# Experianced opinion on dust collection system needed



## tomasm (Sep 13, 2007)

Hello everyone I'm contacting you from Greece. I'm novice in air filtration and dust collection as I mostly worked in open places(outside), but now I'm planning to set up a little workshop in an old storage room which is about 3,00m x 2,50m. The tools I'm planning to use is a small drill, a router, a jigsaw, handheld sander and a small CNC. Which would be the best choice: 1) to build a small cyclonic dust collection system with 1hp motor (silent, cheaper, and less Watt than a shop vacuum) and smaller ducting/cyclone sizes than the original sized once, or 2) should I use a shop vacuum (huge problem with the noise in this case) to do the bussines. As far as it concenes ducting I need 6 hoses, 3 for the basic tools, drill, jigsaw, router, 1 for the floor, 2 hoses with gates for handheld sander(to plug a flexible hose) and for the CNC (all with a blast gate each??). All the hoses/gates would be in a line of the longer side of the storage room (3,00 meters) If in my case a cyclone could do the job I would much appreciate to help me find out the right hoses width and the right way for best Grounding of the ducting?! I have searched a lot concerning the grounding matter but the most I searched the most complicated this search became. Thanks in advance for your time reading my post, and any help would be much appreciated.


----------



## Messman (Sep 9, 2007)

I would go with the cyclone. Remember it is about air flow. I have 4" ducting for my dust collection system. I do not have the ducting grounded. I know ssome say that I should. I do not know how much time you spend in your shop, but if you are like me the only time the dust collection is on is when a tool is on, then the system is not running for long periods of time...I have never been shocked...that is not to say that there is no danger of the system building up a static charge. So the grounding is a call that you have to make, so make sure it is an educated one. Of course my suggestion is to ground it to be the safest. How that is done I am not sure, someone else would have to chime in for that.

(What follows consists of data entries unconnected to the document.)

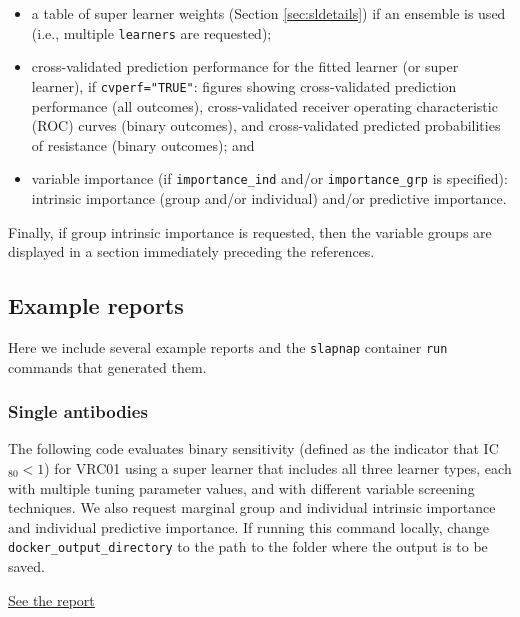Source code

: \documentclass[
]{article}
\providecommand{\tightlist}{%
  \setlength{\itemsep}{0pt}\setlength{\parskip}{0pt}}
\begin{document}
\begin{itemize}
\tightlist
\item
  a table of super learner weights (Section \ref{sec:sldetails}) if an ensemble is used (i.e., multiple \texttt{learners} are requested);
\item
  cross-validated prediction performance for the fitted learner (or super learner), if \texttt{cvperf="TRUE"}: figures showing cross-validated prediction performance (all outcomes), cross-validated receiver operating characteristic (ROC) curves (binary outcomes), and cross-validated predicted probabilities of resistance (binary outcomes); and
\item
  variable importance (if \texttt{importance\_ind} and/or \texttt{importance\_grp} is specified): intrinsic importance (group and/or individual) and/or predictive importance.
\end{itemize}

Finally, if group intrinsic importance is requested, then the variable groups are displayed in a section immediately preceding the references.

\hypertarget{example-reports}{%
\subsection{Example reports}\label{example-reports}}

Here we include several example reports and the \texttt{slapnap} container \texttt{run} commands that generated them.

\hypertarget{single-antibodies}{%
\subsubsection{Single antibodies}\label{single-antibodies}}

The following code evaluates binary sensitivity (defined as the indicator that IC\(_{80} < 1\)) for VRC01 using a super learner that includes all three learner types, each with multiple tuning parameter values, and with different variable screening techniques. We also request marginal group and individual intrinsic importance and individual predictive importance. If running this command locally, change \texttt{docker\_output\_directory} to the path to the folder where the output is to be saved.

\href{reports/report_VRC01.html}{See the report}
\end{document}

You know what guys, I think that is something that we should have the mythbusters check into...does a dust collection system build up a static electrical charge that is dangerous.:shifty:


----------



## tomasm (Sep 13, 2007)

Thanks for the reply and suggestion. I 'm planning to ground the ducting with a copper wire runing through the hoses with a terminal to the motor which is grounded via the AC/DC plug. I'm thinking of using 4'' for the main hose from the cyclone (running by the 3.00m wall) and 2'' 1/2 hoses for the 6 branches I want. For this installation to work how do I calculate the cyclone dimensions(any formula and plans avalaible?), and the ducting must have specific arrangement (45 degrees angle form the main hose to the branches?!) Any suggestions, advices would be very useful. Thanks again for your time. Regards, tomas


----------



## niki (Jul 16, 2007)

Hi Tomas

Considering your post, all the machines that you have, are not "dust producers", as I understand you don't have table saw or planer/jointer the only one is the router and the CNC which, as I know, is also a router.

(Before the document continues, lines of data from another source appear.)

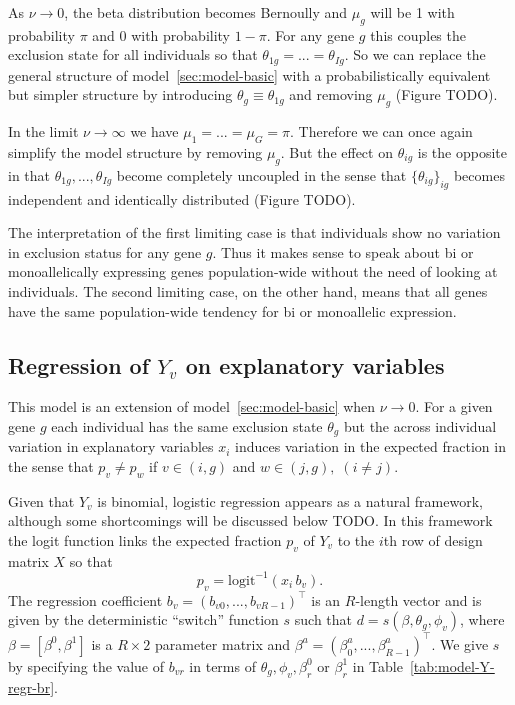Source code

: \documentclass[letterpaper]{article}
\begin{document}
As \(\nu\rightarrow 0\), the beta distribution becomes Bernoully and \(\mu_g\) will be 1 with probability \(\pi\) and 0 with
probability \(1-\pi\).  For any gene \(g\) this couples the exclusion state
for all individuals so that \(\theta_{1g}=...=\theta_{Ig}\).  So we can
replace the general structure of model~\ref{sec:model-basic} with a
probabilistically equivalent but simpler structure by introducing
\(\theta_g\equiv\theta_{1g}\) and removing \(\mu_g\) (Figure TODO).

In the limit \(\nu\rightarrow\infty\) we have \(\mu_1=...=\mu_G=\pi\).
Therefore we can once again simplify the model structure by removing
\(\mu_g\).  But the effect on \(\theta_{ig}\) is the opposite
in that \(\theta_{1g},...,\theta_{Ig}\) become completely uncoupled in the
sense that \(\{\theta_{ig}\}_{ig}\) becomes independent and identically
distributed (Figure TODO).

The interpretation of the first limiting case is that individuals show no
variation in exclusion status for any gene \(g\).  Thus it makes sense to
speak about bi or monoallelically expressing genes population-wide without the
need of looking at individuals.  The second limiting case, on the other hand,
means that all genes have the same population-wide tendency for bi or
monoallelic expression.

\subsection{Regression of \(Y_v\) on explanatory variables }
\label{sec:model-Y-regr}

This model is an extension of model~\ref{sec:model-basic} when
\(\nu\rightarrow 0\).  For a given gene \(g\) each individual has the same
exclusion state \(\theta_g\) but the across individual variation in
explanatory variables \(x_i\) induces variation in the expected fraction
in the sense that \(p_v\neq p_w\) if \(v\in(i,g)\) and \(w\in(j,g), \; (i\neq
j)\).

Given that \(Y_v\) is binomial, logistic regression appears as a natural
framework, although some shortcomings will be discussed below TODO.  In this
framework the logit function links the expected fraction \(p_v\) of \(Y_v\) to
the \(i\)th row of design matrix \(X\) so that
\begin{equation}
p_v = \mathrm{logit}^{-1}(x_i\, b_v).
\end{equation}
The regression coefficient \(b_v = (b_{v0},...,b_{vR-1})^\top\) is an
\(R\)-length vector and is given by the deterministic ``switch'' function \(s\) such that \(d =
s(\beta,\theta_g,\phi_v)\), where
\(\beta = [\beta^0,\beta^1]\) is a \(R\times 2\) parameter matrix and \(\beta^a =
(\beta_{0}^a,...,\beta_{R-1}^a)^\top\).  We give \(s\) by specifying the value
of \(b_{vr}\) in terms of \(\theta_g,\phi_v,\beta_r^0\) or \(\beta_r^1\) in
Table~\ref{tab:model-Y-regr-br}.
\end{document}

The cyclone, will also take a lot of space of your small workshop that is already limited unless, you plan to put it outside the workshop.
Also, the noise is not only generated by the motor (you can hear how quiet is the Drill press)...but from the fan accelerating the air and the airflow in the ducts(listen to the kitchen sucker, you don't hear the motor but the fan airflow)...so, your motor can be quiet but when you connect it to the fan...

I'm working with home-vac that I modified to shop-vac, and I use it even with the table saw. It's called Elektrolux and you should have it in Greece, it's 5 filter system and very quiet, usually I use it on "Min" for the sander and drill and "Med" for the router, only for the table saw, I use it on "Max".

I changed the hoses to 2" (50mm) and it gives a hell of airflow.

After the modification, the bag never gets full and I change the bag once in 6 months or more.

If you decided to build the Cyclone, visit the Bill Pentz site, tons of information...
http://billpentz.com/woodworking/cyclone/index.cfm

niki


----------



## tomasm (Sep 13, 2007)

Hello everyone. Coming back to my first post I would like to ask your opinion about the following I have just bought a PAS 11-21 BOSCH vacuum for woodworking projects. I want to use it with the following DIY tools, a sander, a jig saw, a drill, and a CNC router. I was thinking of making a ducting system pluged on the vacuum for all the tools I work with, so I don't have to plug the vaccum in every tool seperately. The main hose which I will connect to the vacuum will be 2,5m long (x35mm wide) running below the workbench, with 5 connectors+ blastGates + branches. 3 branches for the permanent tools, 1 branche with a plug for hand tools, and the last branch at the end of the main hose for the floor. I would appreciate any help on doing that, advices/suggestions, and most of all is there a need to ground the ducting for the prevention of producing static electricity??? Some quick info about the vacuum: Rated power input: 1.100 W Container volume, gross: 21 l Max. air flow (at blower): 50,00 l /sec Max. ventilating pressure (at blower): 150,00 mbar it works on 220V AC/DC and plug is grounded Thanks in advance for your time reading my post.


----------